One of the most luminous things about Dune: Part Two, is how Villeneuve controls the rhythm here. Even with a 168-minute runtime, which might invite a few groans, the sequel runs smoothly for the most part. Like in a scene when Paul and Chani glide on sand side by side, like the perfectly synchronised, newly-minted lovers. Despite many elaborate action set-pieces that make it a spectacle, Villeneuve stops time in key scenes, allowing us to fully immerse ourselves into the shoes of the characters, to feel their love, fear, survival instinct and betrayal. It’s a choice by a secure filmmaker, who knows people won’t mind the runtime as long as it remains compelling. 

A still from ‘Dune: Part Two’.

For a film meditating on the exploitative ways of organised religion, the ruthless nature of colonial oppression [a scene showing Harkonnens bombing the Fremen Citadel, forcing them to evacuate and head south, looked eerily like Israel bombing Gaza in the last few months] and wasteful ways of a capitalist society, it’s Paul and Chani’s doomed love story that lies at the heart of Villeneuve’s epic film. Chani, while slowly getting charmed by Paul’s earnestness, keeps insisting that he doesn’t have to give in to his messianic visions where he turns into a mass murderer.

It’s a startling conflict, where a girl falls in love with someone who claims will enslave her people, maintaining that one can always mend their fate with their actions. Torn up about how Paul is counselled by his mother (Rebecca Ferguson) about embracing the prophecy, how people like Stiglar (Javier Bardem) blindly inflict their faith on him to ‘lead them to paradise’ – Chani is the only one who sees in Paul a troubled man worth saving. Spaihts and Villeneuve introduce a nice touch, when Chani slaps Paul after he endangers himself by consuming the Water of Life – a poison extracted from a sand worm. It tells us about the ‘equality’ of their dynamic, where she won’t waste a second to bring him down from the pedestal others have built for him.
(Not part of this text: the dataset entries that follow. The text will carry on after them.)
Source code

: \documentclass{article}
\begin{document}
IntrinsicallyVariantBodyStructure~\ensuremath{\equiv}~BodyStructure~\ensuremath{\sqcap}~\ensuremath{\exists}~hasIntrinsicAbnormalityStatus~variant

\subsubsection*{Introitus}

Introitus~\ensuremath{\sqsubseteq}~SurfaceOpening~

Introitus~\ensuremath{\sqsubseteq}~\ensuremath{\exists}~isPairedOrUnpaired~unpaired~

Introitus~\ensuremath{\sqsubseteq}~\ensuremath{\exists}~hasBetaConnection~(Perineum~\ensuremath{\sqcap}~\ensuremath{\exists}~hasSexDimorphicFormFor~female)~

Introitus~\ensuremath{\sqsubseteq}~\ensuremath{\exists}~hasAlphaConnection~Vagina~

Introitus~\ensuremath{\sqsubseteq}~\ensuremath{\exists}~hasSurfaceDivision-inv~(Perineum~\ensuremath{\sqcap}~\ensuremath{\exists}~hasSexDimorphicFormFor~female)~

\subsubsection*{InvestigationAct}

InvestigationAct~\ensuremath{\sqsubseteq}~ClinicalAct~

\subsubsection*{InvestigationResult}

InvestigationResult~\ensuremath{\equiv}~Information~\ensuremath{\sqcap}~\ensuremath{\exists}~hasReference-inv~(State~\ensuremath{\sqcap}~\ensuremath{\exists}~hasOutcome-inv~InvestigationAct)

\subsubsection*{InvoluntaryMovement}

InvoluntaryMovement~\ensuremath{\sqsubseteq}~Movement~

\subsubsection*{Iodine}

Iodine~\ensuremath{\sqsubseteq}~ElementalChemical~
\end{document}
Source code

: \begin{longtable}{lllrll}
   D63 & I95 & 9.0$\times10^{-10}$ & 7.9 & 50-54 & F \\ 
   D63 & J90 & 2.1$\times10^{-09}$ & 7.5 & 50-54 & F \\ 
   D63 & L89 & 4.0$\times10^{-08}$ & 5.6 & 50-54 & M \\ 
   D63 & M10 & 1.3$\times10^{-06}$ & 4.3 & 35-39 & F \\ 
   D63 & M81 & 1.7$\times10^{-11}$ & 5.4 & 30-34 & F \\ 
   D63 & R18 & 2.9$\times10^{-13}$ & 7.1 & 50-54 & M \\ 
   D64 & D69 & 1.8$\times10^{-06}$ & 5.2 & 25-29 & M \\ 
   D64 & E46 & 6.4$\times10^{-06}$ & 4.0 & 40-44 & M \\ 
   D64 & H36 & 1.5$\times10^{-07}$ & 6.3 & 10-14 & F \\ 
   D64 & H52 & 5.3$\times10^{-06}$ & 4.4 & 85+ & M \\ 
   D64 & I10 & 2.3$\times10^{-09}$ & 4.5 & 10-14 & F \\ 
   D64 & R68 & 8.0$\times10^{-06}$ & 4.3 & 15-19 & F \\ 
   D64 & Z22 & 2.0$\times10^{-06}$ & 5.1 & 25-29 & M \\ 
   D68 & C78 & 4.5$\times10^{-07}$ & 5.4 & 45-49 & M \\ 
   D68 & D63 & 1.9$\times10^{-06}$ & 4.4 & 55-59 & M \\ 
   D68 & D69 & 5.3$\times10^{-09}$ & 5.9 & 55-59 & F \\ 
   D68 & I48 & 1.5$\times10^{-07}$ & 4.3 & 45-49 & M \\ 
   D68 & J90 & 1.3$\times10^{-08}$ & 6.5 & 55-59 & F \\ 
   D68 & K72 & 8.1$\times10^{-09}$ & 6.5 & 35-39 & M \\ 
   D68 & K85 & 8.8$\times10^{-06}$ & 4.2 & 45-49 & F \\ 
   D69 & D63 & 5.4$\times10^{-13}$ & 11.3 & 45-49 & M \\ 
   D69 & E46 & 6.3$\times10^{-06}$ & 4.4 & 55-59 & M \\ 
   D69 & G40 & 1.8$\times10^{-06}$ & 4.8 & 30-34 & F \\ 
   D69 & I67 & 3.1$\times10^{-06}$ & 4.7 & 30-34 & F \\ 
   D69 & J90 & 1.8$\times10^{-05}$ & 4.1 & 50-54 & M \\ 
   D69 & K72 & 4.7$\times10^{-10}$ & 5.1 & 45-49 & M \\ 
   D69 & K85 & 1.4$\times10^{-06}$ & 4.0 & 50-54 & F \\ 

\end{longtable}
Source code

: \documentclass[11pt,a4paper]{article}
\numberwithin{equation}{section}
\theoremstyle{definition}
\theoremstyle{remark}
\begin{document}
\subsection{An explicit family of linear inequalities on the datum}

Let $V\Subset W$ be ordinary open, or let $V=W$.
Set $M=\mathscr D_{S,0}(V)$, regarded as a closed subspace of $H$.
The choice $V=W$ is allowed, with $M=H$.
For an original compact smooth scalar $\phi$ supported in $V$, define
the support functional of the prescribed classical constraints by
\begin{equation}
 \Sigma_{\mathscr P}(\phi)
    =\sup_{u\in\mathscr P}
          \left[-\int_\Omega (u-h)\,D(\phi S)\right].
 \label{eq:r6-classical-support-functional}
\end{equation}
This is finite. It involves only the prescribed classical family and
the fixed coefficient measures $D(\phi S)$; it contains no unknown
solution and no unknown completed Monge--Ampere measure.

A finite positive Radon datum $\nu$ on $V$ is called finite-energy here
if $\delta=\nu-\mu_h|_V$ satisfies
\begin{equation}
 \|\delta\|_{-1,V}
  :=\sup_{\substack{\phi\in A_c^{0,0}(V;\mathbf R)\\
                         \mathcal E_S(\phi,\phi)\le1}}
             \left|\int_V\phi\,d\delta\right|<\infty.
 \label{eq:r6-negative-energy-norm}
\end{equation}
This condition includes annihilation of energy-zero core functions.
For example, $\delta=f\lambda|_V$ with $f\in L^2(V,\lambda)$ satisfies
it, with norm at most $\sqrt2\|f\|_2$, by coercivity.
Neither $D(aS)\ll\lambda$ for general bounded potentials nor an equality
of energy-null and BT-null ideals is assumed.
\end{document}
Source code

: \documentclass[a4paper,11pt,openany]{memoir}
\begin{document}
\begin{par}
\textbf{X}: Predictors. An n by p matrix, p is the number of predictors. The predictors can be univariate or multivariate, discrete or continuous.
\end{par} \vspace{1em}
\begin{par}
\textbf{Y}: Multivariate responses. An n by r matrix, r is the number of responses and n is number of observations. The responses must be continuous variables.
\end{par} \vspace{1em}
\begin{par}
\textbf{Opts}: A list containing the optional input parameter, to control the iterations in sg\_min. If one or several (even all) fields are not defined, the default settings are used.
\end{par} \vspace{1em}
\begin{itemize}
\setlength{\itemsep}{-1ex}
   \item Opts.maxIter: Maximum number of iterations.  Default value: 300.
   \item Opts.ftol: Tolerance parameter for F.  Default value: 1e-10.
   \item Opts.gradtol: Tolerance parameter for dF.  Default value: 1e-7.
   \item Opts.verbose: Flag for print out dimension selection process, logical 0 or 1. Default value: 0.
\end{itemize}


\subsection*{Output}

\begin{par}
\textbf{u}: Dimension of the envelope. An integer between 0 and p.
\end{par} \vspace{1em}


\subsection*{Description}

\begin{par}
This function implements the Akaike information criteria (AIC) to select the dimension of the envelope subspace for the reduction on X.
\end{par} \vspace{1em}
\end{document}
If Dune: Part Two becomes partially less interesting in parts, it’s because of the high standards Villeneuve and Co. set by themselves. The Harkonnens, who were beautifully eerie and gothic in the first part, are left without too many dimensions here. Rabben (Dave Bautista) runs around like a clueless general as the Fremen categorically attack his spice gathering machines and kill his people. Feyd Rautha (Austin Butler), described as psychotic, goes on to amount to less than satisfactory, despite a gorgeous entry sequence that seems to be inspired by Leni Reifenstahl’s dazzling scale. Vladimir Harkonnen (Stellan Skarsgard) – who was the main antagonist of the first part – has little to do apart from bark threats or play sadistic games with his nephews. The Emperor (Christopher Walken) and Princess (Florence Pugh) too have not much to do in this dense narrative.

With some of the most daring visuals in a recent film, Villeneuve ensures that even those unfamiliar with the earlier film can keep up; Dune: Part Two stands on its own legs. Its most thrilling when it puts its audience on top of a sand worm, blowing through the sand, with exquisite sound design (by Alexis Feodoroof, Ron Bartlett); it’s superbly simulated to feel like an amusement park ride – not the worst thing a franchise film could be, despite what Martin Scorsese has said. In the film’s closing moments, a coronation ceremony feels like it is painted with an ominous hue instead of feeling triumphant. The ascendancy of the ‘hero’, something we’re conditioned to cheer for as viewers, feels like a blade through the heart. 

Dune: Part Two concludes with the beginning of a holy war, just like the prophecy stated, leaving us with a heavy silence about how power invariably corrupts. Rousing chants like ‘Long live the fighters’ and a single person’s ego, is enough to fuel wars for decades, centuries. Nobody wins, or as the reverend mother (Charlotte Rampling) says: “There are no sides.”